◆ **Stored items from a collection**

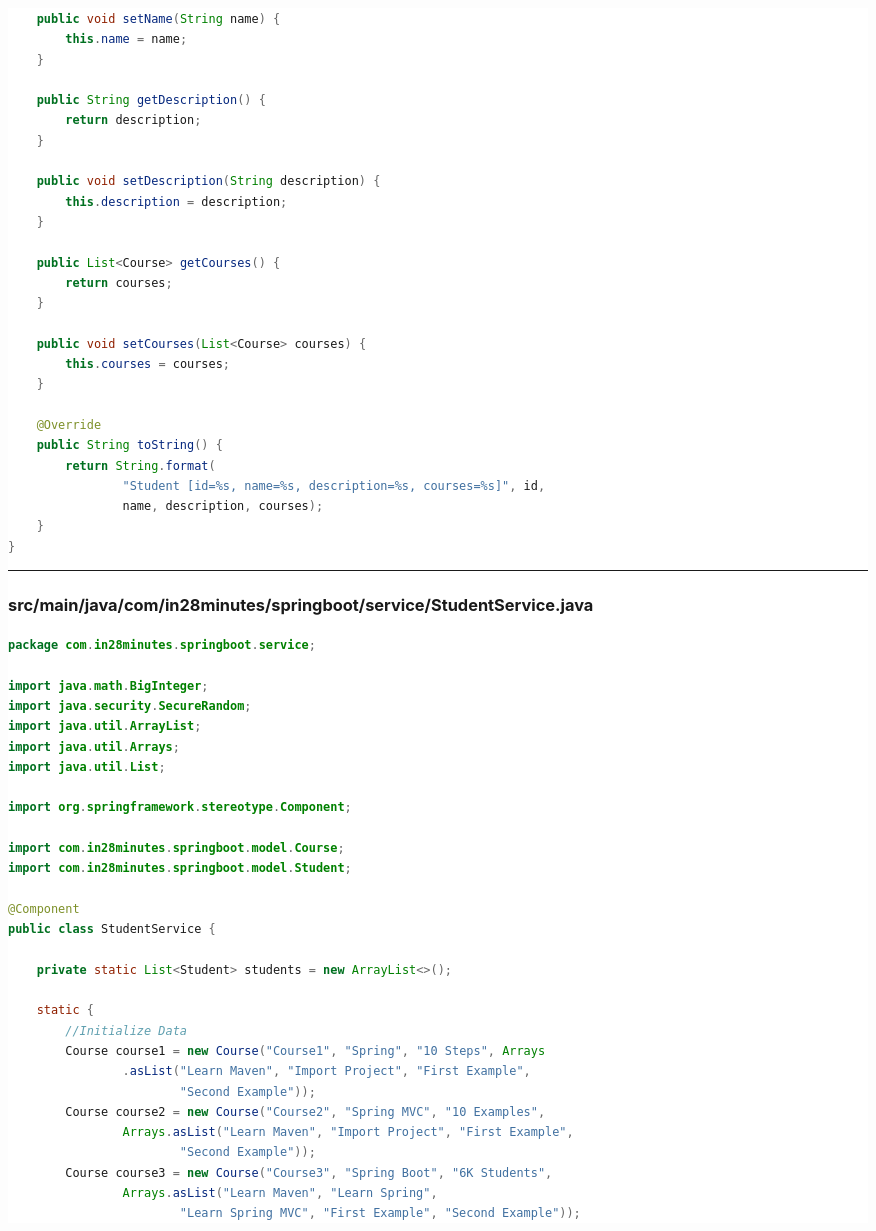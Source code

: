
 ```java
	public void setName(String name) {
		this.name = name;
	}

	public String getDescription() {
		return description;
	}

	public void setDescription(String description) {
		this.description = description;
	}

	public List<Course> getCourses() {
		return courses;
	}

	public void setCourses(List<Course> courses) {
		this.courses = courses;
	}

	@Override
	public String toString() {
		return String.format(
				"Student [id=%s, name=%s, description=%s, courses=%s]", id,
				name, description, courses);
	}
}
```
---

### src/main/java/com/in28minutes/springboot/service/StudentService.java

```java
package com.in28minutes.springboot.service;

import java.math.BigInteger;
import java.security.SecureRandom;
import java.util.ArrayList;
import java.util.Arrays;
import java.util.List;

import org.springframework.stereotype.Component;

import com.in28minutes.springboot.model.Course;
import com.in28minutes.springboot.model.Student;

@Component
public class StudentService {

	private static List<Student> students = new ArrayList<>();

	static {
		//Initialize Data
		Course course1 = new Course("Course1", "Spring", "10 Steps", Arrays
				.asList("Learn Maven", "Import Project", "First Example",
						"Second Example"));
		Course course2 = new Course("Course2", "Spring MVC", "10 Examples",
				Arrays.asList("Learn Maven", "Import Project", "First Example",
						"Second Example"));
		Course course3 = new Course("Course3", "Spring Boot", "6K Students",
				Arrays.asList("Learn Maven", "Learn Spring",
						"Learn Spring MVC", "First Example", "Second Example"));
```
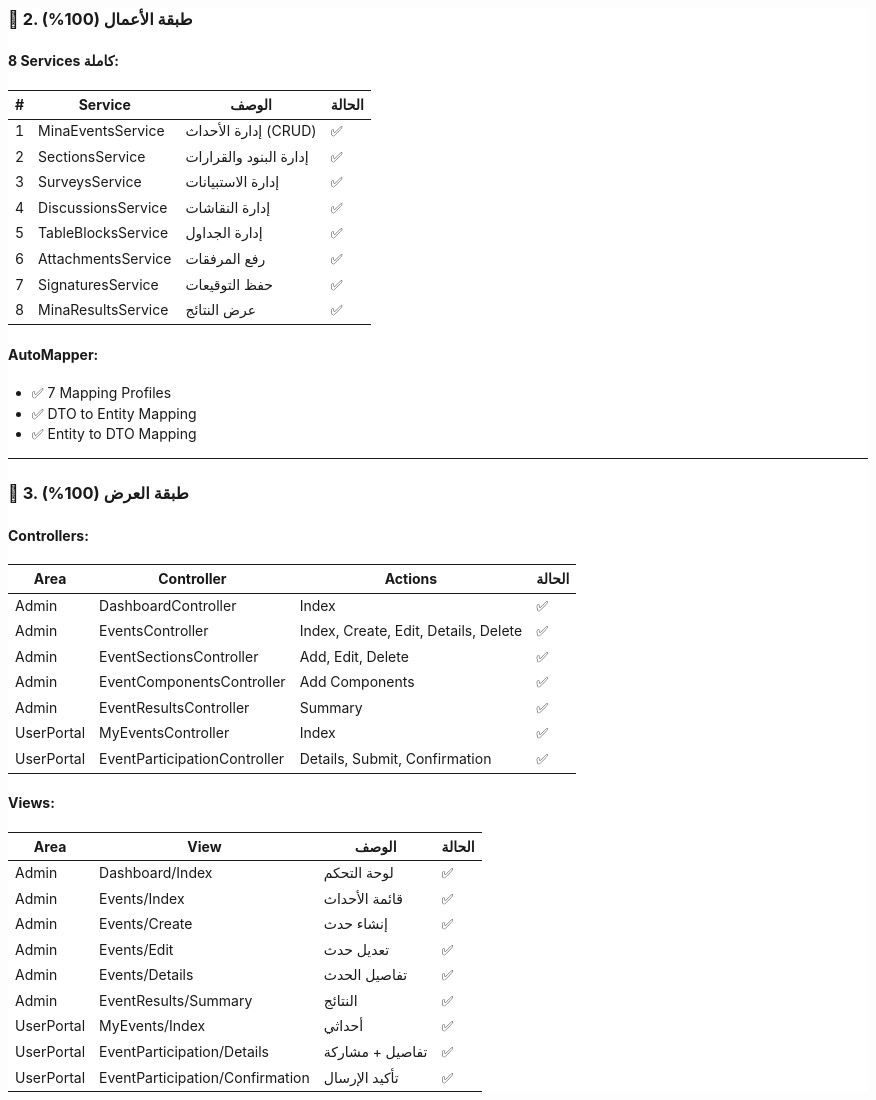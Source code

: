 ### 💼 **2. طبقة الأعمال (100%)**

#### **8 Services كاملة:**
| # | Service | الوصف | الحالة |
|---|---------|-------|--------|
| 1 | MinaEventsService | إدارة الأحداث (CRUD) | ✅ |
| 2 | SectionsService | إدارة البنود والقرارات | ✅ |
| 3 | SurveysService | إدارة الاستبيانات | ✅ |
| 4 | DiscussionsService | إدارة النقاشات | ✅ |
| 5 | TableBlocksService | إدارة الجداول | ✅ |
| 6 | AttachmentsService | رفع المرفقات | ✅ |
| 7 | SignaturesService | حفظ التوقيعات | ✅ |
| 8 | MinaResultsService | عرض النتائج | ✅ |

#### **AutoMapper:**
- ✅ 7 Mapping Profiles
- ✅ DTO to Entity Mapping
- ✅ Entity to DTO Mapping

---

### 🎨 **3. طبقة العرض (100%)**

#### **Controllers:**
| Area | Controller | Actions | الحالة |
|------|-----------|---------|--------|
| Admin | DashboardController | Index | ✅ |
| Admin | EventsController | Index, Create, Edit, Details, Delete | ✅ |
| Admin | EventSectionsController | Add, Edit, Delete | ✅ |
| Admin | EventComponentsController | Add Components | ✅ |
| Admin | EventResultsController | Summary | ✅ |
| UserPortal | MyEventsController | Index | ✅ |
| UserPortal | EventParticipationController | Details, Submit, Confirmation | ✅ |

#### **Views:**
| Area | View | الوصف | الحالة |
|------|------|-------|--------|
| Admin | Dashboard/Index | لوحة التحكم | ✅ |
| Admin | Events/Index | قائمة الأحداث | ✅ |
| Admin | Events/Create | إنشاء حدث | ✅ |
| Admin | Events/Edit | تعديل حدث | ✅ |
| Admin | Events/Details | تفاصيل الحدث | ✅ |
| Admin | EventResults/Summary | النتائج | ✅ |
| UserPortal | MyEvents/Index | أحداثي | ✅ |
| UserPortal | EventParticipation/Details | تفاصيل + مشاركة | ✅ |
| UserPortal | EventParticipation/Confirmation | تأكيد الإرسال | ✅ |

◆ **WORK TASK**
Write out the lines of the records exactly, starting at the one holding "- ✅ DTO to Entity Mapping" and ending with the last line, and include no others.

◆ **EXERCISE RESULT**
- ✅ DTO to Entity Mapping
- ✅ Entity to DTO Mapping

---

### 🎨 **3. طبقة العرض (100%)**

#### **Controllers:**
| Area | Controller | Actions | الحالة |
|------|-----------|---------|--------|
| Admin | DashboardController | Index | ✅ |
| Admin | EventsController | Index, Create, Edit, Details, Delete | ✅ |
| Admin | EventSectionsController | Add, Edit, Delete | ✅ |
| Admin | EventComponentsController | Add Components | ✅ |
| Admin | EventResultsController | Summary | ✅ |
| UserPortal | MyEventsController | Index | ✅ |
| UserPortal | EventParticipationController | Details, Submit, Confirmation | ✅ |

#### **Views:**
| Area | View | الوصف | الحالة |
|------|------|-------|--------|
| Admin | Dashboard/Index | لوحة التحكم | ✅ |
| Admin | Events/Index | قائمة الأحداث | ✅ |
| Admin | Events/Create | إنشاء حدث | ✅ |
| Admin | Events/Edit | تعديل حدث | ✅ |
| Admin | Events/Details | تفاصيل الحدث | ✅ |
| Admin | EventResults/Summary | النتائج | ✅ |
| UserPortal | MyEvents/Index | أحداثي | ✅ |
| UserPortal | EventParticipation/Details | تفاصيل + مشاركة | ✅ |
| UserPortal | EventParticipation/Confirmation | تأكيد الإرسال | ✅ |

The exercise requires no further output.